PROMPT | What lines below include the word "Accept"? Copy each one.

RECORDS FOR PROCESSING |

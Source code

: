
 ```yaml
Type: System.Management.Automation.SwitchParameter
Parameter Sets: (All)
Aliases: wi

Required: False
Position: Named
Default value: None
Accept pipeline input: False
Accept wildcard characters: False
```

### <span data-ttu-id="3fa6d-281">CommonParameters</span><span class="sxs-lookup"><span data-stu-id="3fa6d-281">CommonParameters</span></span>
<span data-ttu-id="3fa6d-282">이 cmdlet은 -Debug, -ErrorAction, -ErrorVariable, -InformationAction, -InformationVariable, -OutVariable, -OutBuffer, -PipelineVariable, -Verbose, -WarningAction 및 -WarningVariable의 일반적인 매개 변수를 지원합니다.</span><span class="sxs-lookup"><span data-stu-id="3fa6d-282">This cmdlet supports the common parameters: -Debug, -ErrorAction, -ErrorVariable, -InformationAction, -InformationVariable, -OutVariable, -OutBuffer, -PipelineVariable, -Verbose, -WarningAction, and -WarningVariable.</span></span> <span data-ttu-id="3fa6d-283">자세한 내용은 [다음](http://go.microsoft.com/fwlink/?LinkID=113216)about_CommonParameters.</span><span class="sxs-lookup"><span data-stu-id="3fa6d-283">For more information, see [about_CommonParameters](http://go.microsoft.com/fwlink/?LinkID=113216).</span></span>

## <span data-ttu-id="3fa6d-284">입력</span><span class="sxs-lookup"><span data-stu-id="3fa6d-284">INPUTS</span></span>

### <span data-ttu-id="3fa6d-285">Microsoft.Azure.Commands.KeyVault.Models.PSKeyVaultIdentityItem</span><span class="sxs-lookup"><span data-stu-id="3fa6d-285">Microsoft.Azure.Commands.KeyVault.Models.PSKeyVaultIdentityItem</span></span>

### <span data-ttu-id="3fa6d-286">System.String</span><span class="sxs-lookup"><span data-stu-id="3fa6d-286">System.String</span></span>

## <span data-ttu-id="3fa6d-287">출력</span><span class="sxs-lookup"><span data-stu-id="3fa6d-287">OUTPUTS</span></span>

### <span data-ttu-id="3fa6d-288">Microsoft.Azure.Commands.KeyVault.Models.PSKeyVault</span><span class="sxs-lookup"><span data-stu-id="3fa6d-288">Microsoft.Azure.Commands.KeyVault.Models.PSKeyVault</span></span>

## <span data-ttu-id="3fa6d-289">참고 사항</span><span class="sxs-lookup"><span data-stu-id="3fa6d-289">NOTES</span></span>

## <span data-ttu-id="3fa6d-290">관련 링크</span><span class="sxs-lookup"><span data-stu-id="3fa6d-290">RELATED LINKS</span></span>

ANSWER BOX |
Accept pipeline input: False
Accept wildcard characters: False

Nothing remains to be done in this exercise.